**RECORD EXTRACTS**:
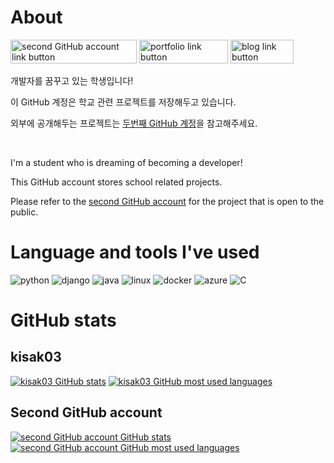 # About
[<img src="https://img.shields.io/badge/-Second%20GitHub-4c4c4c?style=flat&logo=github&logoColor=ffffff" alt="second GitHub account link button" width=202 height=38>](https://bit.ly/3WoHaTh)
[<img src="https://img.shields.io/badge/-Portfolio-4c4c4c?style=flat&logo=notion&logoColor=ffffff" alt="portfolio link button" width=142 height=38>](https://bit.ly/402UekA)
[<img src="https://img.shields.io/badge/-Blog-4c4c4c?style=flat&logo=tistory&logoColor=ffffff" alt="blog link button" width=101 height=38>](https://bit.ly/3kmaRHk)

개발자를 꿈꾸고 있는 학생입니다!

이 GitHub 계정은 학교 관련 프로젝트를 저장해두고 있습니다.

외부에 공개해두는 프로젝트는 [두번째 GitHub 계정](https://bit.ly/3WoHaTh)을 참고해주세요.

<br>

I'm a student who is dreaming of becoming a developer!

This GitHub account stores school related projects.

Please refer to the [second GitHub account](https://bit.ly/3WoHaTh) for the project that is open to the public.

# Language and tools I've used
![python](https://img.shields.io/badge/-python-3776AB?style=flat?&logo=python&logoColor=ffffff)
![django](https://img.shields.io/badge/-django-092E20?style=flat&logo=django&logoColor=ffffff)
![java](https://img.shields.io/badge/-Java-e27a34?style=flat)
![linux](https://img.shields.io/badge/-Linux-FCC624?style=flat?&logo=linux&logoColor=ffffff)
![docker](https://img.shields.io/badge/-Docker-2496ED?style=flat?&logo=docker&logoColor=ffffff)
![azure](https://img.shields.io/badge/-Azure-2496ED?style=flat?&logo=MicrosoftAzure&logoColor=ffffff)
![C](https://img.shields.io/badge/-C-A8B9CC?style=flat?&logo=c&logoColor=ffffff)

# GitHub stats
## kisak03
[![kisak03 GitHub stats](https://github-readme-stats.vercel.app/api?username=kisak03&count_private=true&show_icons=true&theme=nord&hide_title=true&hide_border=true)](https://github.com/anuraghazra/github-readme-stats)
[![kisak03 GitHub most used languages](https://github-readme-stats.vercel.app/api/top-langs/?username=kisak03&layout=compact&theme=nord&hide_border=true)](https://github.com/anuraghazra/github-readme-stats)

## Second GitHub account
[![second GitHub account GitHub stats](https://bit.ly/3jeKdzV)](https://github.com/anuraghazra/github-readme-stats)
[![second GitHub account GitHub most used languages](https://bit.ly/405waNP)](https://github.com/anuraghazra/github-readme-stats)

**ACTIVITY**: Your copy must match the records above word for word and contain no pictures.

**EXERCISE SOLUTION**:
 # About
[<img src="https://img.shields.io/badge/-Second%20GitHub-4c4c4c?style=flat&logo=github&logoColor=ffffff" alt="second GitHub account link button" width=202 height=38>](https://bit.ly/3WoHaTh)
[<img src="https://img.shields.io/badge/-Portfolio-4c4c4c?style=flat&logo=notion&logoColor=ffffff" alt="portfolio link button" width=142 height=38>](https://bit.ly/402UekA)
[<img src="https://img.shields.io/badge/-Blog-4c4c4c?style=flat&logo=tistory&logoColor=ffffff" alt="blog link button" width=101 height=38>](https://bit.ly/3kmaRHk)

개발자를 꿈꾸고 있는 학생입니다!

이 GitHub 계정은 학교 관련 프로젝트를 저장해두고 있습니다.

외부에 공개해두는 프로젝트는 [두번째 GitHub 계정](https://bit.ly/3WoHaTh)을 참고해주세요.

<br>

I'm a student who is dreaming of becoming a developer!

This GitHub account stores school related projects.

Please refer to the [second GitHub account](https://bit.ly/3WoHaTh) for the project that is open to the public.

# Language and tools I've used
![python](https://img.shields.io/badge/-python-3776AB?style=flat?&logo=python&logoColor=ffffff)
![django](https://img.shields.io/badge/-django-092E20?style=flat&logo=django&logoColor=ffffff)
![java](https://img.shields.io/badge/-Java-e27a34?style=flat)
![linux](https://img.shields.io/badge/-Linux-FCC624?style=flat?&logo=linux&logoColor=ffffff)
![docker](https://img.shields.io/badge/-Docker-2496ED?style=flat?&logo=docker&logoColor=ffffff)
![azure](https://img.shields.io/badge/-Azure-2496ED?style=flat?&logo=MicrosoftAzure&logoColor=ffffff)
![C](https://img.shields.io/badge/-C-A8B9CC?style=flat?&logo=c&logoColor=ffffff)

# GitHub stats
## kisak03
[![kisak03 GitHub stats](https://github-readme-stats.vercel.app/api?username=kisak03&count_private=true&show_icons=true&theme=nord&hide_title=true&hide_border=true)](https://github.com/anuraghazra/github-readme-stats)
[![kisak03 GitHub most used languages](https://github-readme-stats.vercel.app/api/top-langs/?username=kisak03&layout=compact&theme=nord&hide_border=true)](https://github.com/anuraghazra/github-readme-stats)

## Second GitHub account
[![second GitHub account GitHub stats](https://bit.ly/3jeKdzV)](https://github.com/anuraghazra/github-readme-stats)
[![second GitHub account GitHub most used languages](https://bit.ly/405waNP)](https://github.com/anuraghazra/github-readme-stats)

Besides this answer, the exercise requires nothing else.